Set in the woods, not far from Tuscaloosa, Alabama, the convoluted plot revolves around Wendy (Anne Heche) and Paul (Thomas Jane) Michaelson, who are first seen in their RV with their 10 year-old daughter, Taylor (twins Kk and Sadie Heim), and dog Lucky in the back seat.
As they indulge in happy road-trip sing-alongs, Paul maneuvers their mobile home onto the lakeside campground where they plan to spend Thanksgiving vacation.
Because they’ve arrived later than expected, neither the cranky, middle-aged proprietor, Tom (John D. Hickman), nor his creepy, meth-head groundskeeper, Justin (Alex Haydon), seem eager to welcome them.
Nevertheless, they settle in, parked next to a camper that’s occupied by flirtatious, bikini-clad Miranda (Aleksai Archer) and her husband, Eric (Kristopher Wente). Soon after, Taylor mysteriously disappears – without a trace.
Arriving on the scene, Sheriff Baker (Jason Patric) and his deputy Rakes (Peter Facinelli) share ominous news that an armed and dangerous convict has escaped from a nearby prison, although they doubt that he’d kidnap a child.
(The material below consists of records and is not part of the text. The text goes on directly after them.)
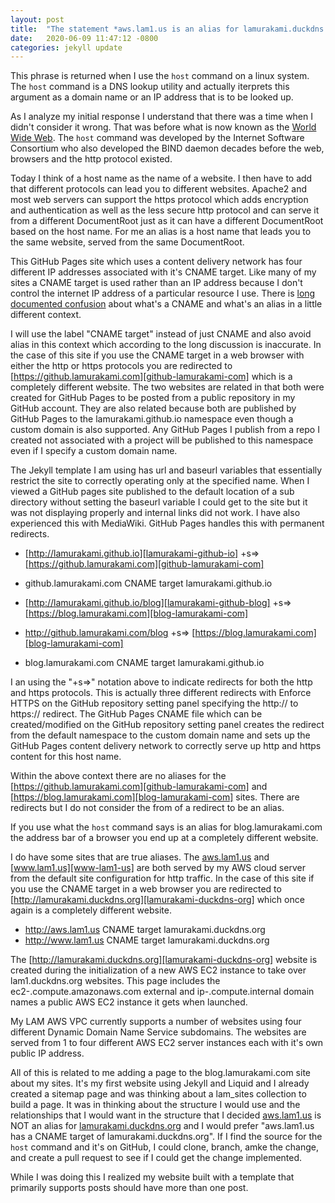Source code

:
 ```yaml
---
layout: post
title:  "The statement *aws.lam1.us is an alias for lamurakami.duckdns.org* from host is wrong!"
date:   2020-06-09 11:47:12 -0800
categories: jekyll update
---
```

This phrase is returned when I use the `host` command on a linux system.  The `host` command is a DNS lookup utility and actually iterprets this argument as a domain name or an IP address that is to be looked up.

As I analyze my initial response I understand that there was a time when I didn't consider it wrong.  That was before what is now known as the [World Wide Web][World-Wide-Web].  The `host` command was developed by the Internet Software Consortium who also developed the BIND daemon decades before the web, browsers and the http protocol existed.

Today I think of a host name as the name of a website.  I then have to add that different protocols can lead you to different websites.  Apache2 and most web servers can support the https protocol which adds encryption and authentication as well as the less secure http protocol and can serve it from a different DocumentRoot just as it can have a different DocumentRoot based on the host name.  For me an alias is a host name that leads you to the same website, served from the same DocumentRoot.

This GitHub Pages site which uses a content delivery network has four different IP addresses associated with it's CNAME target.  Like many of my sites a CNAME target is used rather than an IP address because I don't control the internet IP address of a particular resource I use.  There is [long documented confusion][CNAME-alias-confusion] about what's a CNAME and what's an alias in a little different context.

I will use the label "CNAME target" instead of just CNAME and also avoid alias in this context which according to the long discussion is inaccurate.  In the case of this site if you use the CNAME target in a web browser with either the http or https protocols you are redirected to [https://github.lamurakami.com][github-lamurakami-com] which is a completely different website.  The two websites are related in that both were created for GitHub Pages to be posted from a public repository in my GitHub account.  They are also related because both are published by GitHub Pages to the lamurakami.github.io namespace even though a custom domain is also supported.  Any GitHub Pages I publish from a repo I created not associated with a project will be published to this namespace even if I specify a custom domain name.

The Jekyll template I am using has url and baseurl variables that essentially restrict the site to correctly operating only at the specified name.  When I viewed a GitHub pages site published to the default location of a sub directory without setting the baseurl variable I could get to the site but it was not displaying properly and internal links did not work.  I have also experienced this with MediaWiki.  GitHub Pages handles this with permanent redirects.

* [http://lamurakami.github.io][lamurakami-github-io] +s=> [https://github.lamurakami.com][github-lamurakami-com]
* github.lamurakami.com CNAME target lamurakami.github.io

* [http://lamurakami.github.io/blog][lamurakami-github-blog] +s=> [https://blog.lamurakami.com][blog-lamurakami-com]
* http://github.lamurakami.com/blog +s=> [https://blog.lamurakami.com][blog-lamurakami-com]
* blog.lamurakami.com CNAME target lamurakami.github.io

I an using the "+s=>" notation above to indicate redirects for both the http and https protocols.  This is actually three different redirects with Enforce HTTPS on the GitHub repository setting panel specifying the http:// to https:// redirect.  The GitHub Pages CNAME file which can be created/modified on the GitHub repository setting panel creates the redirect from the default namespace to the custom domain name and sets up the GitHub Pages content delivery network to correctly serve up http and https content for this host name.

Within the above context there are no aliases for the [https://github.lamurakami.com][github-lamurakami-com] and [https://blog.lamurakami.com][blog-lamurakami-com] sites.  There are redirects but I do not consider the from of a redirect to be an alias.

If you use what the `host` command says is an alias for blog.lamurakami.com the address bar of a browser you end up at a completely different website.

I do have some sites that are true aliases.  The [aws.lam1.us][aws-lam1-us] and [www.lam1.us][www-lam1-us] are both served by my AWS cloud server from the default site configuration for http traffic.  In the case of this site if you use the CNAME target in a web browser you are redirected to [http://lamurakami.duckdns.org][lamurakami-duckdns-org] which once again is a completely different website.

* http://aws.lam1.us CNAME target lamurakami.duckdns.org
* http://www.lam1.us CNAME target lamurakami.duckdns.org

The [http://lamurakami.duckdns.org][lamurakami-duckdns-org] website is created during the initialization of a new AWS EC2 instance to take over lam1.duckdns.org websites.  This page includes the ec2-.compute.amazonaws.com external and  ip-.compute.internal domain names a public AWS EC2 instance it gets when launched.

My LAM AWS VPC currently supports a number of websites using four different Dynamic Domain Name Service subdomains.  The websites are served from 1 to four different AWS EC2 server instances each with it's own public IP address.

All of this is related to me adding a page to the blog.lamurakami.com site about my sites.  It's my first website using Jekyll and Liquid and I already created a sitemap page and was thinking about a lam_sites collection to build a page.  It was in thinking about the structure I would use and the relationships that I would want in the structure that I decided [aws.lam1.us][aws-lam1-us] is NOT an alias for [lamurakami.duckdns.org][lamurakami-duckdns-org] and I would prefer "aws.lam1.us has a CNAME target of lamurakami.duckdns.org".  If I find the source for the `host` command and it's on GitHub, I could clone, branch, amke the change, and create a pull request to see if I could get the change implemented.

While I was doing this I realized my website built with a template that primarily supports posts should have more than one post.

[World-Wide-Web]: https://en.wikipedia.org/wiki/World_Wide_Web
[CNAME-alias-confusion]: https://en.wikipedia.org/wiki/CNAME_record#Possible_confusion
[github-lamurakami-com]: https://github.lamurakami.com
[lamurakami-github-io]: http://lamurakami.github.io
[blog-lamurakami-com]: https://blog.lamurakami.com
[lamurakami-github-blog]: http://lamurakami.github.io/blog
[aws-lam1-us]: http://aws.lam1.us
[www-lam1-us]: http://www.lam1.us
[lamurakami-duckdns-org]: http://lamurakami.duckdns.org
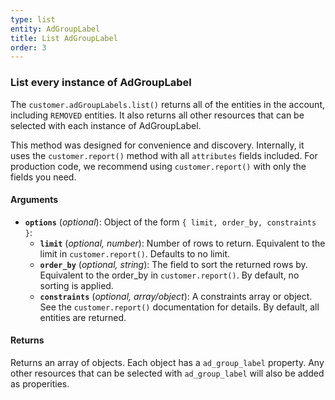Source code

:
 ```yaml
---
type: list
entity: AdGroupLabel
title: List AdGroupLabel
order: 3
---
```


### List every instance of AdGroupLabel

The `customer.adGroupLabels.list()` returns all of the entities in the account, including `REMOVED` entities. It also returns all other resources that can be selected with each instance of AdGroupLabel.

This method was designed for convenience and discovery. Internally, it uses the `customer.report()` method with all `attributes` fields included. For production code, we recommend using `customer.report()` with only the fields you need.

#### Arguments

- **`options`** (_optional_): Object of the form `{ limit, order_by, constraints }`:
  - **`limit`** (_optional, number_): Number of rows to return. Equivalent to the limit in `customer.report()`. Defaults to no limit.
  - **`order_by`** (_optional, string_): The field to sort the returned rows by. Equivalent to the order_by in `customer.report()`. By default, no sorting is applied.
  - **`constraints`** (_optional, array/object_): A constraints array or object. See the `customer.report()` documentation for details. By default, all entities are returned.

#### Returns

Returns an array of objects.
Each object has a `ad_group_label` property. Any other resources that can be selected with `ad_group_label` will also be added as properities.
Despite being told not to join in law enforcement’s search, traumatized Wendy and Paul are determined to help find their daughter – which leads to one agonized complication after another, particularly when Miranda and Eric join them.
Eventually, there’s a harrowing revelation, reminiscent of an M. Night Shyamalan script. It’s complicated, particularly since alcoholic Sheriff Baker has marriage problems, stemming from his own lost child. There’s violence, language, brief sexuality and drug use, as separate stories unfold.
In interviews, Peter Facinelli revealed he was inspired by a real-life incident when he went to an RV park and realized there was a prison nearby. Given the inherent melodrama and Heche’s hysterics, it certainly seems far more suitable for the small-screen then the big-screen.
On the Granger Movie Gauge of 1 to 10, The Vanished is a sinister, suspenseful 6 – available on VOD.